PROBLEM:
State the number of lines in the records beneath that hold the word "programming", and add nothing.

PROVIDED MATERIAL:
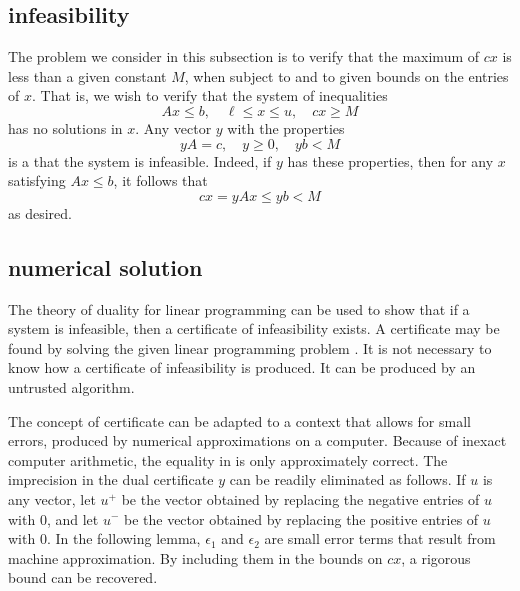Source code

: \subsection{infeasibility}

The problem we consider in this subsection is to verify that the
maximum of $c x$ is less than a given constant $M$, when subject to
 and to given bounds on the entries of $x$.
That is, we wish to verify that the system of inequalities
\begin{equation}\label{eqn:empty}
A x \le b,\quad \ell \le x\le u,\quad c x \ge M
\end{equation}
has no solutions in $x$. Any vector $y$ with the properties
\begin{equation}\label{eqn:y}
  y A = c,\quad y\ge 0,\quad y b < M
\end{equation}
is a  that the system  is infeasible.  Indeed,
if $y$ has these properties, then for any $x$ satisfying
$A x \le b$, it follows that
\begin{equation}\label{eqn:cxM}
  c x = y A x \le y b < M
\end{equation}
as desired.


\subsection{numerical solution}


The theory of duality for linear programming can be used to show that if a
system is infeasible, then a certificate of infeasibility exists.  A certificate
may be found by solving the given linear programming problem .
It is not necessary to know how a
certificate of infeasibility is produced.  It can be produced 
by an untrusted algorithm.  

The concept of certificate can be
adapted to a context that allows for small  errors, produced by
numerical approximations on a computer.
Because of inexact computer arithmetic, the
equality in  is only  approximately correct. The imprecision in the
dual certificate $y$ can be readily eliminated as follows. If $u$ is any
vector, let $u^+$ be the vector obtained by replacing the negative
entries of $u$ with $0$, and let $u^-$ be the vector obtained by
replacing the positive entries of $u$ with $0$.  In the
following lemma, $\epsilon_1$ and $\epsilon_2$ are small error terms
that result from machine approximation. By including them in the
bounds on $c x$, a rigorous bound can be recovered.  


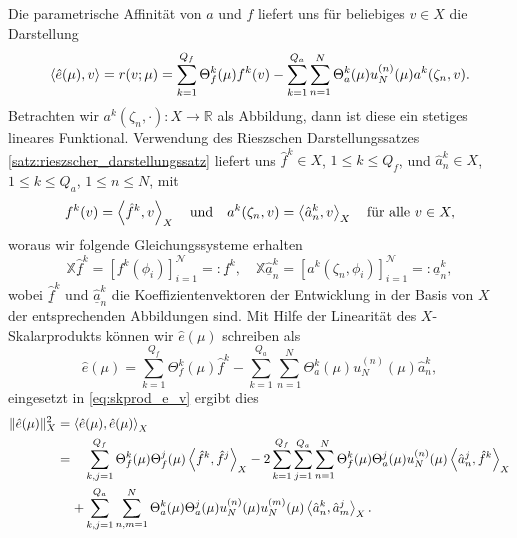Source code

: Die parametrische Affinität von $a$ und $f$ liefert uns für beliebiges $v \in X$ die Darstellung
\begin{equation}
    \label{eq:skprod_e_v}
    \skprod{\hat e(\mu)}{v} = r(v; \mu) = \sum_{k=1}^{Q_f} \Theta_f^k(\mu) f^k(v) - \sum_{k=1}^{Q_a} \sum_{n=1}^{N} \Theta_a^k(\mu) u_N^{(n)}(\mu)a^k(\zeta_n, v).
\end{equation}
Betrachten wir $a^k(\zeta_n, \cdot) \colon X \to \mathbb{R}$ als Abbildung, dann ist diese ein stetiges lineares Funktional. Verwendung des Rieszschen Darstellungssatzes \ref{satz:rieszscher_darstellungssatz} liefert uns $\hat f^k \in X$, $1 \leq k \leq Q_f$, und $\hat a^k_n \in X$, $1 \leq k \leq Q_a$, $1 \leq n \leq N$, mit
\begin{equation}
    f^k(v) = \skprod{\hat f^k}{v}_X \quad\text{und}\quad a^k(\zeta_n, v) = \skprod{\hat a^k_n}{v}_X \quad \fa v \in X,
\end{equation}
woraus wir folgende Gleichungssysteme erhalten
\begin{equation}
    \label{eq:Xf_eq_f_and_Xa_eq_a}
    \mathbb{X} \underline{\hat{f}}^k = [f^k(\phi_i)]_{i=1}^{\mathcal N} =: \underline f^k, \quad \mathbb{X} \underline{\hat{a}}^k_n = [a^k(\zeta_n, \phi_i)]_{i=1}^{\mathcal N} =: \underline a^k_n,
\end{equation}
wobei $\underline{\hat{f}}^k$ und $\underline{\hat{a}}^k_n$ die Koeffizientenvektoren der Entwicklung in der Basis von $X$ der entsprechenden Abbildungen sind.
Mit Hilfe der Linearität des $X$-Skalarprodukts können wir $\hat e(\mu)$ schreiben als
\begin{equation}
    \hat e(\mu) = \sum_{k=1}^{Q_f} \Theta_f^k(\mu) \hat f^k - \sum_{k=1}^{Q_a} \sum_{n=1}^{N} \Theta_a^k(\mu) u_N^{(n)}(\mu) \hat a^k_n,
\end{equation}
eingesetzt in \eqref{eq:skprod_e_v} ergibt dies
\begin{align}
    \label{eq:residumnorm}
    \norm{\hat e(\mu)}^2_X
    &= \skprod{\hat e(\mu)}{\hat e(\mu)}_X \\
    &=
    \begin{aligned}[t]
    &\sum_{k, j = 1}^{Q_f} \Theta_f^k(\mu) \Theta_f^j(\mu) \skprod{\hat f^k}{\hat f^j}_X - 2 \sum_{k = 1}^{Q_f} \sum_{j = 1}^{Q_a} \sum_{n = 1}^N \Theta_f^k(\mu) \Theta_a^j(\mu) u_N^{(n)}(\mu) \skprod{\hat a^j_n}{\hat f^k}_X \\
    + &\sum_{k, j = 1}^{Q_a} \sum_{n, m = 1}^N \Theta_a^k(\mu) \Theta_a^j(\mu) u_N^{(n)}(\mu)u_N^{(m)}(\mu) \skprod{\hat a_n^k}{\hat a_m^j}_X.
    \end{aligned}
\end{align}
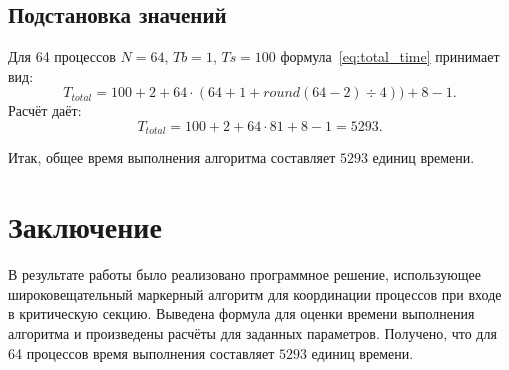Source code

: \documentclass[openany, twoside, a4paper, 12pt]{extbook}
\begin{document}
\subsection*{Подстановка значений}
Для 64 процессов $N = 64$, $Tb = 1$, $Ts = 100$ формула~\ref{eq:total_time} принимает вид:
\[
	T_{total} = 100 + 2 + 64 \cdot (64 + 1 + round(64 - 2) \div 4) ) + 8 - 1.
\]
Расчёт даёт:
\[
T_{total} = 100 + 2 + 64 \cdot 81 + 8 - 1 = 5293.
\]

Итак, общее время выполнения алгоритма составляет $5293$ единиц времени.

\section*{Заключение}
В результате работы было реализовано программное решение,
использующее широковещательный маркерный алгоритм для координации процессов
при входе в критическую секцию. Выведена формула для оценки времени выполнения алгоритма и 
произведены расчёты для заданных параметров.
Получено, что для 64 процессов время выполнения составляет $5293$ единиц времени.
\end{document}

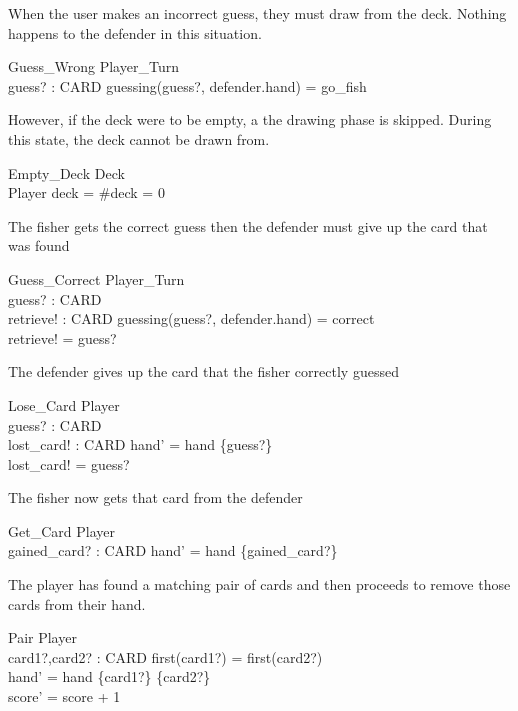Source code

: \documentclass{article}
\begin{document}
When the user makes an incorrect guess, they must draw from
the deck. Nothing happens to the defender in this situation.
\begin{schema}{Guess\_Wrong}
    \Xi Player\_Turn \\
    guess? : CARD 
    \where
    guessing(guess?, defender.hand) = go\_fish
\end{schema}
 
However, if the deck were to be empty, a the drawing phase is skipped.
During this state, the deck cannot be drawn from.
\begin{schema}{Empty\_Deck}
    \Xi Deck \\
    \Xi Player
    \where
    deck = \emptyset \iff \#deck = 0
\end{schema}

The fisher gets the correct guess then the defender must
give up the card that was found
\begin{schema}{Guess\_Correct}
    \Xi Player\_Turn \\
    guess? : CARD \\
    retrieve! : CARD
    \where
    guessing(guess?, defender.hand) = correct\\
    retrieve! = guess?
\end{schema}

The defender gives up the card that the fisher correctly guessed
\begin{schema}{Lose\_Card}
    \Delta Player \\
    guess? : CARD \\
    lost\_card! : CARD
    \where
    hand' = hand \setminus \{guess?\} \\
    lost\_card! = guess?
\end{schema}

The fisher now gets that card from the defender
\begin{schema}{Get\_Card}
    \Delta Player \\
    gained\_card? : CARD
    \where
    hand' = hand \cup \{gained\_card?\}
\end{schema}

The player has found a matching pair of cards and then proceeds
to remove those cards from their hand.
\begin{schema}{Pair}
    \Delta Player \\
    card1?,card2? : CARD
    \where
    first(card1?) = first(card2?) \\
    hand' = hand \setminus \{card1?\} \cup \{card2?\} \\ 
    score' = score + 1
\end{schema}
\end{document}
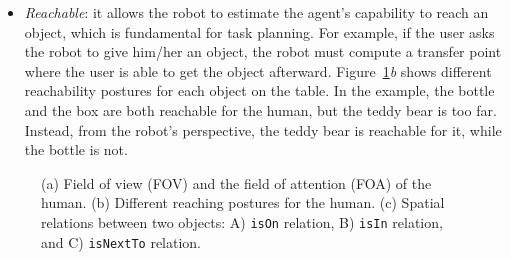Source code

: \documentclass{svmult}
\newcommand{\concept}[1]{{\footnotesize \texttt{#1}}}
\begin{document}
\begin{itemize}
\item \emph{Reachable}: it allows the robot to estimate the agent's capability
to reach an object, which is fundamental for task planning. For example, if the
user asks the robot to give him/her an object, the robot must compute a transfer
point where the user is able to get the object afterward. 
Figure~\ref{fig::sparkRepresentations}\emph{b} shows different reachability postures for each object
on the table. In the example, the bottle and the box are both reachable for the
human, but the teddy bear is too far. Instead, from the robot's perspective,
the teddy bear is reachable for it, while the bottle is not.


\end{itemize}

\begin{figure}[!t]
	 \quad
	\qquad	
	
	\caption{(a) Field of view (FOV) and the field of attention (FOA) of the human. (b) Different reaching postures for the human. (c) Spatial relations between two objects: A) \concept{isOn} relation, B) \concept{isIn} relation, and C) \concept{isNextTo} relation.}
	\label{fig::sparkRepresentations}
\end{figure} 
\end{document}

WRITTEN RESPONSE:
2